[Rendered images with source text]
▼▼▼

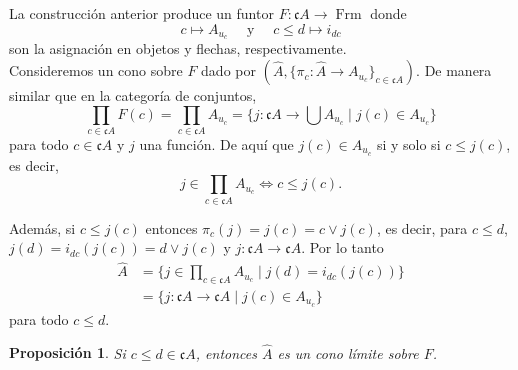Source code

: \documentclass[11pt]{amsart}
\DeclareMathOperator{\Frm}{Frm}
\theoremstyle{plain}
\newtheorem{prop}[thm]{Proposición}
\theoremstyle{definition}
\begin{document}
La construcción anterior produce un funtor $F\colon \mathfrak{c}A\to \Frm$ donde 
\[
c\mapsto A_{u_c}\quad \mbox{ y }\quad c\leq d\mapsto i_{dc}
\]
son la asignación en objetos y flechas, respectivamente.\\

Consideremos un cono sobre $F$ dado por $(\hat{A}, \{\pi_c\colon \hat{A}\to A_{u_c}\}_{c\in \mathfrak{c}A})$. De manera similar que en la categoría de conjuntos, 
\[
\prod_{c\in \mathfrak{c}A}F(c)=\prod_{c\in \mathfrak{c}A}A_{u_c}=\{j\colon \mathfrak{c}A\to \bigcup A_{u_c}\mid j(c)\in A_{u_c}\}
\]
para todo $c\in \mathfrak{c}A$ y $j$ una función. De aquí que $j(c)\in A_{u_c}$ si y solo si $c\leq j(c)$, es decir, 
\[
j\in \prod_{c\in \mathfrak{c}A}A_{u_c} \Leftrightarrow c\leq j(c).
\]

Además, si $c\leq j(c)$ entonces $\pi_c(j)=j(c)=c\vee j(c)$, es decir, para $c\leq d$, $j(d)=i_{dc}(j(c))=d\vee j(c)$ y $j\colon \mathfrak{c}A\to \mathfrak{c}A$. Por lo tanto
\begin{equation}\label{compatibilidad}
\begin{split}
\hat{A}&=\{j\in \prod_{c\in \mathfrak{c}A}A_{u_c}\mid j(d)=i_{dc}(j(c))\}\\
&=\{j\colon \mathfrak{c}A\to \mathfrak{c}A\mid j(c)\in A_{u_c}\}
\end{split}
\end{equation}
para todo $c\leq d$. 

\begin{prop}\label{Flimite}
    Si $c\leq d\in \mathfrak{c}A$, entonces $\hat{A}$ es un cono límite sobre $F$.
\end{prop}
\end{document}
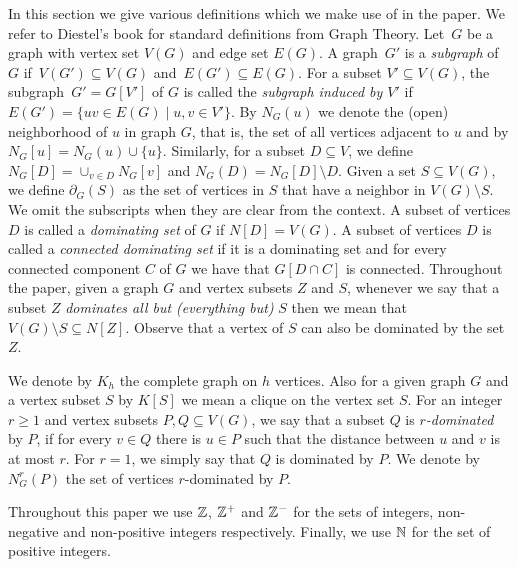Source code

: \documentclass[11pt]{article}
\newcommand{\mar}[1]{#1}
\begin{document}
In this section we give various definitions which we make use of in the paper. We refer to Diestel's book 
\cite{diestelbook} for standard definitions from Graph Theory.
 Let~$G$ be a graph with vertex set $V(G)$ and edge set $E(G)$.  A graph~$G' $ is a
 \emph{subgraph} of~$G$ if~$V(G') \subseteq V(G)$ and~$E(G') \subseteq E(G)$.
 For a subset $V'\subseteq V(G)$, the subgraph~$G'=G[V']$ of $G$ is called the   \emph{subgraph induced  by $V'$}  if~$E(G')
 = \{uv \in E(G) \mid u,v \in V'\}$.
By $N_G(u)$
we denote the (open) neighborhood of $u$ in graph $G$, that is, the set of all vertices
adjacent to $u$ and by $N_G[u]=N_G(u)\cup \{u\}$. 
Similarly, for a subset $D \subseteq V$, we define $N_G[D]=\cup_{v\in D} N_G[v]$
and $N_G(D)=N_G[D]\setminus D$.  Given a set $S\subseteq V (G)$, we define $\partial_G(S)$ as the set of vertices in 
$S$ that have a neighbor in $V(G) \setminus S$.  We omit the subscripts when they are clear from the context. A subset of vertices $D$ is called a {\em dominating set} of $G$ if 
$N[D]=V(G)$. A subset of vertices $D$  is called a {\em connected dominating set} if it is a dominating set and for every connected component $C$ of $G$ we have that $G[D\cap C]$ is connected. Throughout the paper, given a graph $G$ and vertex subsets $Z$ and $S$, whenever we say that a subset $Z$ 
{\em dominates all but (everything but)} $S$ then we mean that $V(G)\setminus S \subseteq N[Z]$. Observe that a vertex of $S$ can also be dominated by the set $Z$. 


\medskip


We denote by $K_h$ the complete graph on $h$ vertices. Also for a given graph $G$ and a vertex subset $S$ by $K[S]$ we mean a clique on 
the vertex set $S$. 
For an integer $r\geq 1$ and  vertex subsets $P,Q\subseteq V(G)$, we say that a subset $Q$ is \emph{$r$-dominated} by $P$, if for every $v\in Q$  there is $u\in P$ such that the distance between $u$ and $v$ is at most $r$. For $r=1$, we simply say that $Q$ is dominated by $P$.  We denote by  $N^r_G(P)$ the set of vertices $r$-dominated by $P$.  

Throughout this paper we use $\mar{\Bbb{Z}}$,  $\mar{\Bbb{Z}^{+}}$  and  $\mar{\Bbb{Z}^{-}}$  for the sets of  integers,  non-negative and 
non-positive integers respectively.   Finally,  we use $\mar{\Bbb{N}}$ for the set of positive integers.
\end{document}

▲▲▲

Write out every entry again word for word, without any of the pictures.

» Result of this task:
Source code

: \documentclass[11pt]{amsart}
\DeclareMathOperator{\Frm}{Frm}
\theoremstyle{plain}
\newtheorem{prop}[thm]{Proposición}
\theoremstyle{definition}
\begin{document}
La construcción anterior produce un funtor $F\colon \mathfrak{c}A\to \Frm$ donde 
\[
c\mapsto A_{u_c}\quad \mbox{ y }\quad c\leq d\mapsto i_{dc}
\]
son la asignación en objetos y flechas, respectivamente.\\

Consideremos un cono sobre $F$ dado por $(\hat{A}, \{\pi_c\colon \hat{A}\to A_{u_c}\}_{c\in \mathfrak{c}A})$. De manera similar que en la categoría de conjuntos, 
\[
\prod_{c\in \mathfrak{c}A}F(c)=\prod_{c\in \mathfrak{c}A}A_{u_c}=\{j\colon \mathfrak{c}A\to \bigcup A_{u_c}\mid j(c)\in A_{u_c}\}
\]
para todo $c\in \mathfrak{c}A$ y $j$ una función. De aquí que $j(c)\in A_{u_c}$ si y solo si $c\leq j(c)$, es decir, 
\[
j\in \prod_{c\in \mathfrak{c}A}A_{u_c} \Leftrightarrow c\leq j(c).
\]

Además, si $c\leq j(c)$ entonces $\pi_c(j)=j(c)=c\vee j(c)$, es decir, para $c\leq d$, $j(d)=i_{dc}(j(c))=d\vee j(c)$ y $j\colon \mathfrak{c}A\to \mathfrak{c}A$. Por lo tanto
\begin{equation}\label{compatibilidad}
\begin{split}
\hat{A}&=\{j\in \prod_{c\in \mathfrak{c}A}A_{u_c}\mid j(d)=i_{dc}(j(c))\}\\
&=\{j\colon \mathfrak{c}A\to \mathfrak{c}A\mid j(c)\in A_{u_c}\}
\end{split}
\end{equation}
para todo $c\leq d$. 

\begin{prop}\label{Flimite}
    Si $c\leq d\in \mathfrak{c}A$, entonces $\hat{A}$ es un cono límite sobre $F$.
\end{prop}
\end{document}
Source code

: \documentclass[11pt]{article}
\newcommand{\mar}[1]{#1}
\begin{document}
In this section we give various definitions which we make use of in the paper. We refer to Diestel's book 
\cite{diestelbook} for standard definitions from Graph Theory.
 Let~$G$ be a graph with vertex set $V(G)$ and edge set $E(G)$.  A graph~$G' $ is a
 \emph{subgraph} of~$G$ if~$V(G') \subseteq V(G)$ and~$E(G') \subseteq E(G)$.
 For a subset $V'\subseteq V(G)$, the subgraph~$G'=G[V']$ of $G$ is called the   \emph{subgraph induced  by $V'$}  if~$E(G')
 = \{uv \in E(G) \mid u,v \in V'\}$.
By $N_G(u)$
we denote the (open) neighborhood of $u$ in graph $G$, that is, the set of all vertices
adjacent to $u$ and by $N_G[u]=N_G(u)\cup \{u\}$. 
Similarly, for a subset $D \subseteq V$, we define $N_G[D]=\cup_{v\in D} N_G[v]$
and $N_G(D)=N_G[D]\setminus D$.  Given a set $S\subseteq V (G)$, we define $\partial_G(S)$ as the set of vertices in 
$S$ that have a neighbor in $V(G) \setminus S$.  We omit the subscripts when they are clear from the context. A subset of vertices $D$ is called a {\em dominating set} of $G$ if 
$N[D]=V(G)$. A subset of vertices $D$  is called a {\em connected dominating set} if it is a dominating set and for every connected component $C$ of $G$ we have that $G[D\cap C]$ is connected. Throughout the paper, given a graph $G$ and vertex subsets $Z$ and $S$, whenever we say that a subset $Z$ 
{\em dominates all but (everything but)} $S$ then we mean that $V(G)\setminus S \subseteq N[Z]$. Observe that a vertex of $S$ can also be dominated by the set $Z$. 


\medskip


We denote by $K_h$ the complete graph on $h$ vertices. Also for a given graph $G$ and a vertex subset $S$ by $K[S]$ we mean a clique on 
the vertex set $S$. 
For an integer $r\geq 1$ and  vertex subsets $P,Q\subseteq V(G)$, we say that a subset $Q$ is \emph{$r$-dominated} by $P$, if for every $v\in Q$  there is $u\in P$ such that the distance between $u$ and $v$ is at most $r$. For $r=1$, we simply say that $Q$ is dominated by $P$.  We denote by  $N^r_G(P)$ the set of vertices $r$-dominated by $P$.  

Throughout this paper we use $\mar{\Bbb{Z}}$,  $\mar{\Bbb{Z}^{+}}$  and  $\mar{\Bbb{Z}^{-}}$  for the sets of  integers,  non-negative and 
non-positive integers respectively.   Finally,  we use $\mar{\Bbb{N}}$ for the set of positive integers.
\end{document}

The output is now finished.